Der Chef der Firma lehnte sich bequem in seinem Stuhl zurück, nahm einen seiner Kugelschreiber, die sehr gefährlich waren, da sie ihn oft ganz blau machten, in die Hand und spielte mit diesem gelangweilt herum. Der Nachteil am Nichtstun ist, dass man nie weiß, wann man fertig ist.

Als es Mittag wurde, erhob sich Frank aus seinem Stuhl. Es war Arbeit genug nun auch noch zur Caféteria laufen zu müssen und sich das Essen nicht bringen zu lassen. Das Firmengebäude war ein zweifaches Labyrith in welchem man sich täglich verirren konnte. Und Monster lauerten einem an jeder Ecke auf. So auch diesmal. Es war ein mittelgroßer Mann mit breiten Schultern und einer Nase wie die von Pinocchio. Frank nannte ihn das Lügen-Monster und glaubte ihm kein Wort, denn lange Nasen logen immer.
Das Monster begleitete ihn mit kurzen Schritten zu einem Tisch und lies sich ihm gegenüber nieder. Um seinen äußerst gesunden Ernährungsplan fortzusetzen und sich strikt an die eigen gesetzten Regeln zu halten, holte sich Frank eine Portion Spinat. Das Monster holte sich unterdessen ein Steak, mit Bratkartoffeln.
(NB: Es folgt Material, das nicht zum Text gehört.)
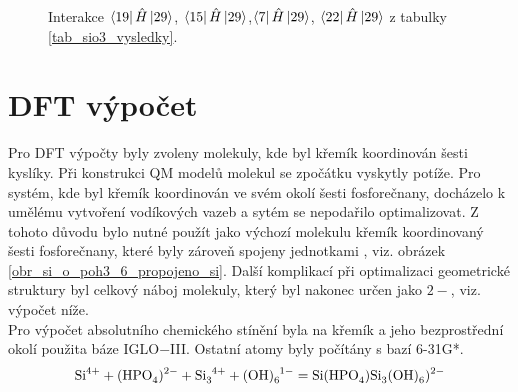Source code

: \documentclass[
  digital, %
  table,   %
  lof,     %
  lot,     %
]{fithesis3}
\begin{document}
\begin{figure}
\begin{center}
{\label{obr_sio3_MO_35}}
\caption{Interakce $\bra{19}{\hat{H}}\ket{29}$, $\bra{15}{\hat{H}}\ket{29}$,$\bra{7}{\hat{H}}\ket{29}$, $\bra{22}{\hat{H}}\ket{29}$ z tabulky \ref{tab_sio3_vysledky}.}

\label{obr_sio3p_vysledky_I}\end{center}
\end{figure} 
  
\section{DFT výpočet} \label{kapitola_DFT}
Pro DFT výpočty byly zvoleny molekuly, kde byl křemík koordinován šesti kyslíky. Při konstrukci QM modelů molekul se zpočátku vyskytly potíže. Pro systém, kde byl křemík koordinován ve svém okolí šesti fosforečnany, docházelo k umělému vytvoření vodíkových vazeb a sytém se nepodařilo optimalizovat. Z tohoto důvodu bylo nutné použít jako výchozí molekulu křemík koordinovaný šesti fosforečnany, které byly zároveň spojeny jednotkami , viz. obrázek \ref{obr_si_o_poh3_6_propojeno_si}. Další komplikací při optimalizaci geometrické struktury byl celkový náboj molekuly, který byl nakonec určen jako $2-$, viz. výpočet níže. \\
Pro výpočet absolutního chemického stínění byla na křemík a jeho bezprostřední okolí použita báze IGLO$-$III. Ostatní atomy byly počítány s bazí 6-31G*. 
\begin{displaymath}
\ce{Si}^{4+} + \ce{(HPO4)^{2-}} + \ce{Si3^{4+}} + \ce{(OH)6^1-} = \ce{Si(HPO4)Si3(OH)6)^{2-}}
\end{displaymath}
\end{document}
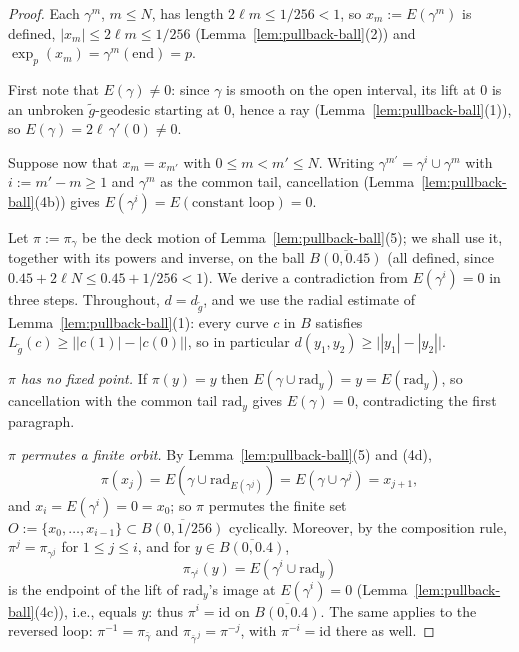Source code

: \begin{proof}
\sketch
{}
Each $\gamma^m$, $m\le N$, has length $2\ell m\le1/256<1$, so
$x_m:=E(\gamma^m)$ is defined, $|x_m|\le2\ell m\le1/256$
(Lemma~\ref{lem:pullback-ball}(2)) and
$\exp_p(x_m)=\gamma^m(\text{end})=p$.

First note that $E(\gamma)\not=0$: since $\gamma$ is smooth on the
open interval, its lift at $0$ is an unbroken $\tilde g$-geodesic
starting at $0$, hence a ray
(Lemma~\ref{lem:pullback-ball}(1)), so
$E(\gamma)=2\ell\,\gamma'(0)\not=0$.

Suppose now that $x_m=x_{m'}$ with $0\le m<m'\le N$. Writing
$\gamma^{m'}=\gamma^{i}\cup\gamma^{m}$ with $i:=m'-m\ge 1$ and
$\gamma^m$ as the common tail, cancellation
(Lemma~\ref{lem:pullback-ball}(4b)) gives $E(\gamma^i)=E(\text{constant
loop})=0$.

Let $\pi:=\pi_\gamma$ be the deck motion of
Lemma~\ref{lem:pullback-ball}(5); we shall use it, together with
its powers and inverse, on the ball $\overline{B(0,0.45)}$ (all
defined, since $0.45+2\ell N\le0.45+1/256<1$). We derive a
contradiction from $E(\gamma^i)=0$ in three steps. Throughout,
$d=d_{\tilde g}$, and we use the radial estimate of
Lemma~\ref{lem:pullback-ball}(1): every curve $c$ in $B$ satisfies
$L_{\tilde g}(c)\ge\bigl||c(1)|-|c(0)|\bigr|$, so in particular
$d(y_1,y_2)\ge\bigl||y_1|-|y_2|\bigr|$.

\emph{$\pi$ has no fixed point.} If $\pi(y)=y$ then
$E(\gamma\cup\mathrm{rad}_y)=y=E(\mathrm{rad}_y)$, so cancellation
with the common tail $\mathrm{rad}_y$ gives $E(\gamma)=0$,
contradicting the first paragraph.

\emph{$\pi$ permutes a finite orbit.} By
Lemma~\ref{lem:pullback-ball}(5) and (4d),
$$\pi(x_j)=E\left(\gamma\cup\mathrm{rad}_{E(\gamma^j)}\right)
=E\left(\gamma\cup\gamma^j\right)=x_{j+1},$$
and $x_i=E(\gamma^i)=0=x_0$; so $\pi$ permutes the finite set
$O:=\{x_0,\ldots,x_{i-1}\}\subset\overline{B(0,1/256)}$
cyclically. Moreover, by the composition rule,
$\pi^{j}=\pi_{\gamma^{j}}$ for $1\le j\le i$, and for
$y\in\overline{B(0,0.4)}$,
$$\pi_{\gamma^i}(y)=E\left(\gamma^i\cup\mathrm{rad}_y\right)$$
is the endpoint of the lift of $\mathrm{rad}_y$'s image at
$E(\gamma^i)=0$ (Lemma~\ref{lem:pullback-ball}(4c)), i.e., equals
$y$: thus $\pi^i=\mathrm{id}$ on $\overline{B(0,0.4)}$. The same
applies to the reversed loop: $\pi^{-1}=\pi_{\bar\gamma}$ and
$\pi_{\bar\gamma^{\,j}}=\pi^{-j}$, with
$\pi^{-i}=\mathrm{id}$ there as well.


\end{proof}
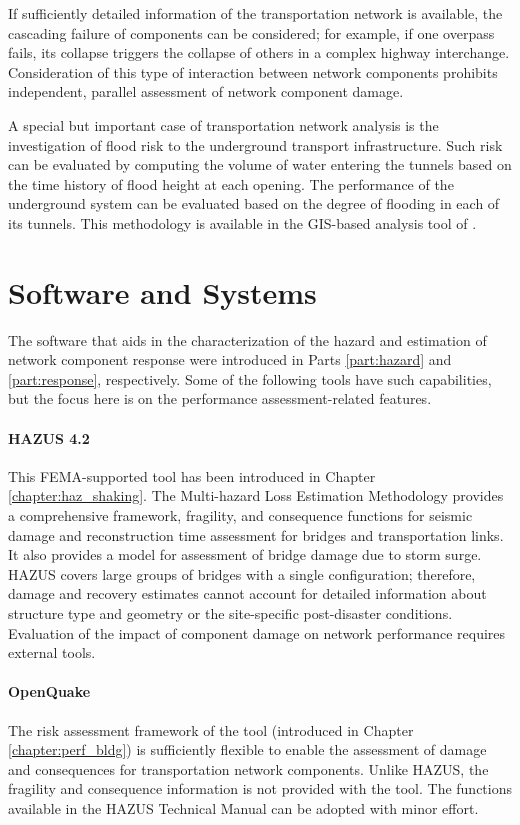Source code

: If sufficiently detailed information of the transportation network is available, the cascading failure of components can be considered; for example, if one overpass fails, its collapse triggers the collapse of others in a complex highway interchange. Consideration of this type of interaction between network components prohibits independent, parallel assessment of network component damage.

A special but important case of transportation network analysis is the investigation of flood risk to the underground transport infrastructure. Such risk can be evaluated by computing the volume of water entering the tunnels based on the time history of flood height at each opening. The performance of the underground system can be evaluated based on the degree of flooding in each of its tunnels. This methodology is available in the GIS-based analysis tool of \citet{jacob2011responding}.

\section{Software and Systems}
\label{sec:perf_transport_tools}

The software that aids in the characterization of the hazard and estimation of network component response were introduced in Parts \ref{part:hazard} and \ref{part:response}, respectively. Some of the following tools have such capabilities, but the focus here is on the performance assessment-related features.

\paragraph{HAZUS 4.2} This FEMA-supported tool has been introduced in Chapter \ref{chapter:haz_shaking}. The  Multi-hazard Loss Estimation Methodology provides a comprehensive framework, fragility, and consequence functions for seismic damage and reconstruction time assessment for bridges and transportation links. It also provides a model for assessment of bridge damage due to storm surge. HAZUS covers large groups of bridges with a single configuration; therefore, damage and recovery estimates cannot account for detailed information about structure type and geometry or the site-specific post-disaster conditions. Evaluation of the impact of component damage on network performance requires external tools.

\paragraph{OpenQuake} The risk assessment framework of the  tool (introduced in Chapter \ref{chapter:perf_bldg}) is sufficiently flexible to enable the assessment of damage and consequences for transportation network components. Unlike HAZUS, the fragility and consequence information is not provided with the tool. The functions available in the HAZUS Technical Manual \citep{fema2020earthquaketechnical} can be adopted with minor effort.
Der Bauch des Mannes passte gar nicht mehr unter die Tischkante, sodass er kaum an seinen Teller zu kommen schien. „Spinat schmeckt am besten, wenn man ihn kurz vor dem Verzehr durch ein Steak ersetzt“, klärte Herr Reich das Monster auf und tauschte sogleich seinen Teller mit dessen.

Wie es ja meist ist, wenn man sich überfüllt, muss man später das ganze auch wieder raus lassen. Herr Reich eilte in die so wunderbar riechenden, weißen Räume, die meist viele Kästen mit Türen beinhalteten. Früher hatte er dazu Zauberkisten gesagt, denn sie beförderten mit einem Knopfdruck all das weg, was man hinter lies.